- Global-e Online (NASDAQ: GLBE) demonstrates healthy value creation, with its Return on Invested Capital (ROIC) of 12.90% exceeding its Weighted Average Cost of Capital (WACC) of 9.38%.
- Among its peers, DLocal Limited (NASDAQ: DLO) stands out as a leader in capital efficiency, boasting an impressive ROIC of 33.66% against a WACC of 9.07%.
- In contrast, several competitors, including DigitalOcean (NYSE: DOCN), monday.com (NASDAQ: MNDY), Marqeta (NASDAQ: MQ), and Confluent (NASDAQ: CFLT), show ROIC-to-WACC ratios below 1.0, indicating they are not covering their capital costs.
Global-e Online (NASDAQ: GLBE) helps businesses sell their products directly to international customers. The company’s platform simplifies cross-border e-commerce.

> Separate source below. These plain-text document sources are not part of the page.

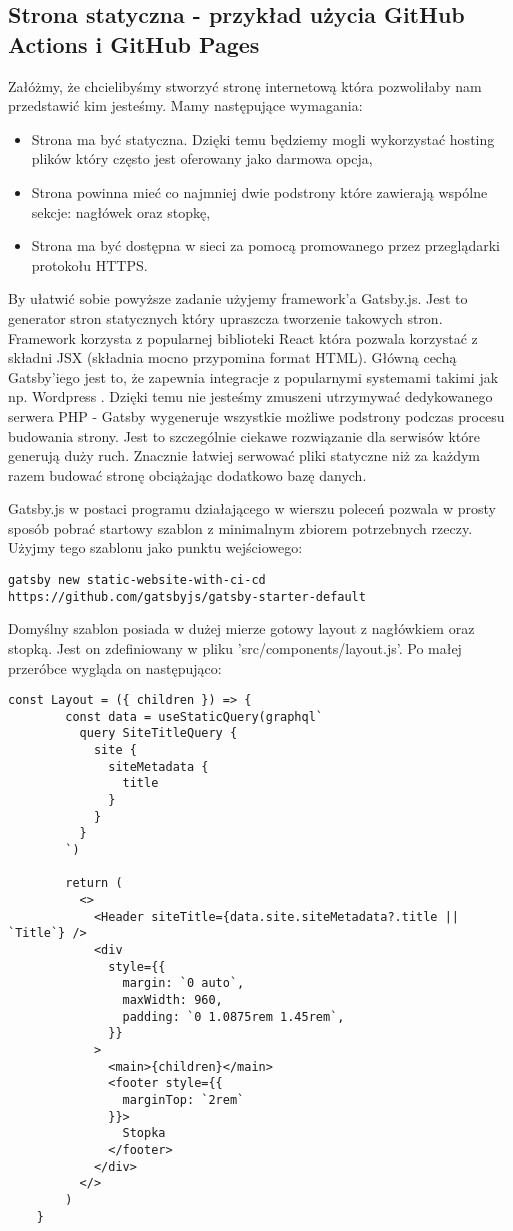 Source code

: \subsection{Strona statyczna - przykład użycia GitHub Actions i GitHub Pages}
Załóżmy, że chcielibyśmy stworzyć stronę internetową która pozwoliłaby nam przedstawić kim jesteśmy. Mamy następujące wymagania:
\begin{itemize}
    \item Strona ma być statyczna. Dzięki temu będziemy mogli wykorzystać hosting plików który często jest oferowany jako darmowa opcja,
    \item Strona powinna mieć co najmniej dwie podstrony które zawierają wspólne sekcje: nagłówek oraz stopkę,
    \item Strona ma być dostępna w sieci za pomocą  promowanego przez przeglądarki protokołu HTTPS.
\end{itemize}
By ułatwić sobie powyższe zadanie użyjemy framework'a Gatsby.js. Jest to generator stron statycznych który upraszcza tworzenie takowych stron. Framework korzysta z popularnej biblioteki React która pozwala korzystać z składni JSX (składnia mocno przypomina format HTML). Główną cechą Gatsby'iego jest to, że zapewnia integracje z popularnymi systemami takimi jak np. Wordpress \cite{GatsbyJSWordpress}. Dzięki temu nie jesteśmy zmuszeni utrzymywać dedykowanego serwera PHP - Gatsby wygeneruje wszystkie możliwe podstrony podczas procesu budowania strony. Jest to szczególnie ciekawe rozwiązanie dla serwisów które generują duży ruch. Znacznie łatwiej serwować pliki statyczne niż za każdym razem budować stronę obciążając dodatkowo bazę danych.
\par
Gatsby.js w postaci programu działającego w wierszu poleceń pozwala w prosty sposób pobrać startowy szablon z minimalnym zbiorem potrzebnych rzeczy. Użyjmy tego szablonu jako punktu wejściowego:
\begin{lstlisting}[caption={Pobierania szablonu startowego}]
    gatsby new static-website-with-ci-cd https://github.com/gatsbyjs/gatsby-starter-default
\end{lstlisting}
Domyślny szablon posiada w dużej mierze gotowy layout z nagłówkiem oraz stopką. Jest on zdefiniowany w pliku 'src/components/layout.js'. Po małej przeróbce wygląda on następująco:
\begin{lstlisting}[caption={Layout - komponent zawierający logikę związaną z layoutem strony}]
    const Layout = ({ children }) => {
        const data = useStaticQuery(graphql`
          query SiteTitleQuery {
            site {
              siteMetadata {
                title
              }
            }
          }
        `)
      
        return (
          <>
            <Header siteTitle={data.site.siteMetadata?.title || `Title`} />
            <div
              style={{
                margin: `0 auto`,
                maxWidth: 960,
                padding: `0 1.0875rem 1.45rem`,
              }}
            >
              <main>{children}</main>
              <footer style={{
                marginTop: `2rem`
              }}>
                Stopka
              </footer>
            </div>
          </>
        )
    }
\end{lstlisting}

We will analyze Global-e Online’s ability to create value for investors by looking at key financial metrics and comparing it to its competitors in the sector.
A key way to measure this is by comparing Return on Invested Capital (ROIC) to the Weighted Average Cost of Capital (WACC). ROIC shows the profit a company earns from its investments. WACC is the average cost the company pays for its funding. A company creates value when its ROIC is higher than its WACC.
Global-e Online shows a healthy ability to create value. The company’s ROIC is 12.90%, which is above its WACC of 9.38%. This gives it an ROIC-to-WACC ratio of 1.38. This signals that Global-e Online is using its capital efficiently to grow profits for its shareholders.
In a comparison with its peers, DLocal Limited (NASDAQ: DLO) stands out as the leader in capital efficiency. DLocal Limited, a cross-border payment processor, has an impressive ROIC of 33.66% against a WACC of 9.07%. This results in a very high ROIC-to-WACC ratio of 3.71.
In contrast, other competitors are struggling to generate positive returns. Companies like DigitalOcean (NYSE: DOCN), monday.com (NASDAQ: MNDY), and Marqeta (NASDAQ: MQ) have ROIC-to-WACC ratios below 1.0. For instance, Marqeta has a negative ROIC of -2.52% and Confluent (NASDAQ: CFLT) has an ROIC of -15.31%, showing they are not covering their capital costs.